Making barplots to count the number of observations in groups
Plots with similar appearances can mean different things.
Earlier we used geom_col
to plot read depth (DP) as the height of a column.
However, bar plots are commonly used to count the number of observations in groups.
ggplot distinguishes between geom_col
, which plots the raw dat supplied, and geom_bar
,
which does the counting for you.
We can create barplots of counts using geom_bar
: Let’s make a barplot showing
the number of variants for each sample that are indels.
ggplot(data = variants, aes(x = INDEL)) +
geom_bar() +
facet_grid(sample_id ~ .)
Challenge
Since we already have the sample_id labels on the individual plot facets, we don’t need the legend.
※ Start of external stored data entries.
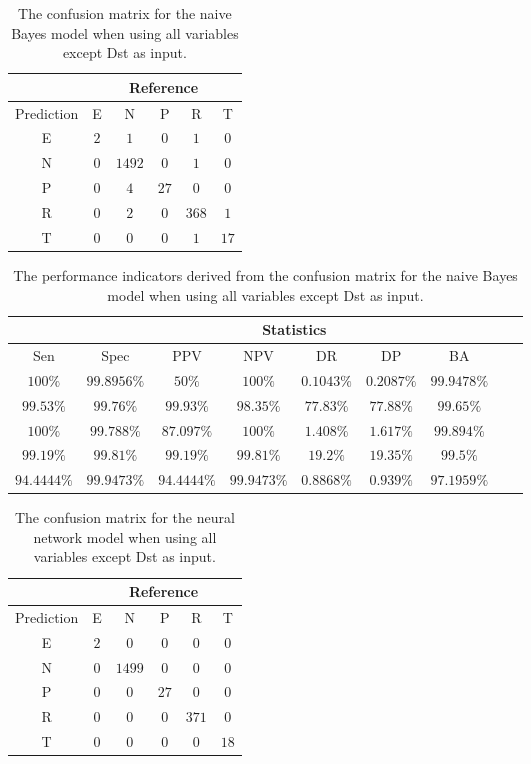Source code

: \begin{table}[!ht]
	\centering
	\begin{tabular}{|c|c|c|c|c|c|}
		\hline
		 & \multicolumn{5}{|c|}{Reference} \\ \hline
		 Prediction & E & N & P & R & T \\ \hline
		 E & $2$ & $1$ & $0$ & $1$ & $0$ \\ \hline
		 N & $0$ & $1492$ & $0$ & $1$ & $0$ \\ \hline
		 P & $0$ & $4$ & $27$ & $0$ & $0$ \\ \hline
		 R & $0$ & $2$ & $0$ & $368$ & $1$ \\ \hline
		 T & $0$ & $0$ & $0$ & $1$ & $17$ \\ \hline
	\end{tabular}
	\caption{The confusion matrix for the naive Bayes model when using all variables except Dst as input.}
	\label{tab:cm:noDst:nb}
\end{table}

\begin{table}[!ht]
	\centering
	\begin{tabular}{|c|c|c|c|c|c|c|c|c|}
		\hline
		 & \multicolumn{7}{c|}{Statistics} \\ \hline
		Sen & Spec & PPV & NPV & DR & DP & BA \\ \hline
		$100\%$ & $99.8956\%$ & $50\%$ & $100\%$ & $0.1043\%$ & $0.2087\%$ & $99.9478\%$ \\ \hline
		$99.53\%$ & $99.76\%$ & $99.93\%$ & $98.35\%$ & $77.83\%$ & $77.88\%$ & $99.65\%$ \\ \hline
		$100\%$ & $99.788\%$ & $87.097\%$ & $100\%$ & $1.408\%$ & $1.617\%$ & $99.894\%$ \\ \hline
		$99.19\%$ & $99.81\%$ & $99.19\%$ & $99.81\%$ & $19.2\%$ & $19.35\%$ & $99.5\%$ \\ \hline
		$94.4444\%$ & $99.9473\%$ & $94.4444\%$ & $99.9473\%$ & $0.8868\%$ & $0.939\%$ & $97.1959\%$ \\ \hline
	\end{tabular}
	\caption{The performance indicators derived from the confusion matrix for the naive Bayes model when using all variables except Dst as input.}
	\label{tab:cs:noDst:nb}
\end{table}

\begin{table}[!ht]
	\centering
	\begin{tabular}{|c|c|c|c|c|c|}
		\hline
		 & \multicolumn{5}{|c|}{Reference} \\ \hline
		 Prediction & E & N & P & R & T \\ \hline
		 E & $2$ & $0$ & $0$ & $0$ & $0$ \\ \hline
		 N & $0$ & $1499$ & $0$ & $0$ & $0$ \\ \hline
		 P & $0$ & $0$ & $27$ & $0$ & $0$ \\ \hline
		 R & $0$ & $0$ & $0$ & $371$ & $0$ \\ \hline
		 T & $0$ & $0$ & $0$ & $0$ & $18$ \\ \hline
	\end{tabular}
	\caption{The confusion matrix for the neural network model when using all variables except Dst as input.}
	\label{tab:cm:noDst:nnet}
\end{table}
Use the help file for
geom_bar
and any other online resources you want to use to remove the legend from the plot.Solution
ggplot(data = variants, aes(x = INDEL, color = sample_id)) + geom_bar(show.legend = F) + facet_grid(sample_id ~ .)
There is much more flexibility in terms of statistical summaries and counting in ggplot, but we don’t have time to cover it in this lesson.
To export a plot to a file, use the Export button, in the bottom right plotting window in RStudio.
Or you can write this into a script using the function ggsave
- remember, use ?ggsave
to
ask for help from your R session.
Challenge
With all of this information in hand, please take another five minutes to either improve one of the plots generated in this exercise or create a beautiful graph of your own. Use the RStudio
ggplot2
cheat sheet for inspiration. Here are some ideas:
- See if you can change the size or shape of the plotting symbol.
- Can you find a way to change the name of the legend? What about its labels?
- Try using a different color palette (see http://www.cookbook-r.com/Graphs/Colors_(ggplot2)/).
Tip: Where to learn more about plotting
There are amazing online and print resources for learning more about ggplot2. Some of them talk about the ideas behind plotting, and give galleries of examples. Others are more practical about how to program with ggplot2.
- R for ecology ggplot2: Episode from Data Carpentry lesson introducing ggplot with a different example dataset. https://ggplot2-book.org/
- ggplot2: elegant graphics for data analysis: By Hadley Wickham, Danielle Navarro, and Thomas Lin Pedersen. Gives some basics of ggplot2, but its primary focus is explaining the Grammar of Graphics that ggplot2 uses.
- Data Visualization: A Practical Introduction: By Kieran Healy. Teaches how to makedata visualizations with R and ggplot2 in a clear, sensible, and reproducible way. Accompanied by the
socviz
package with example code.- Fundamentals of Data Visualization: By Claus Wilke. A guide to making visualizations that accurately reflect the data, tell a story, and look professional. Complete source code, with plots made in ggplot2, is available.
Key Points
ggplot2 maps variables in a tidy data frame to visual aesthetics such as position and color.
Plots are built iteratively from different components: data, geoms, scales, and themes.
You can customize any aspect of a plots to best display your data.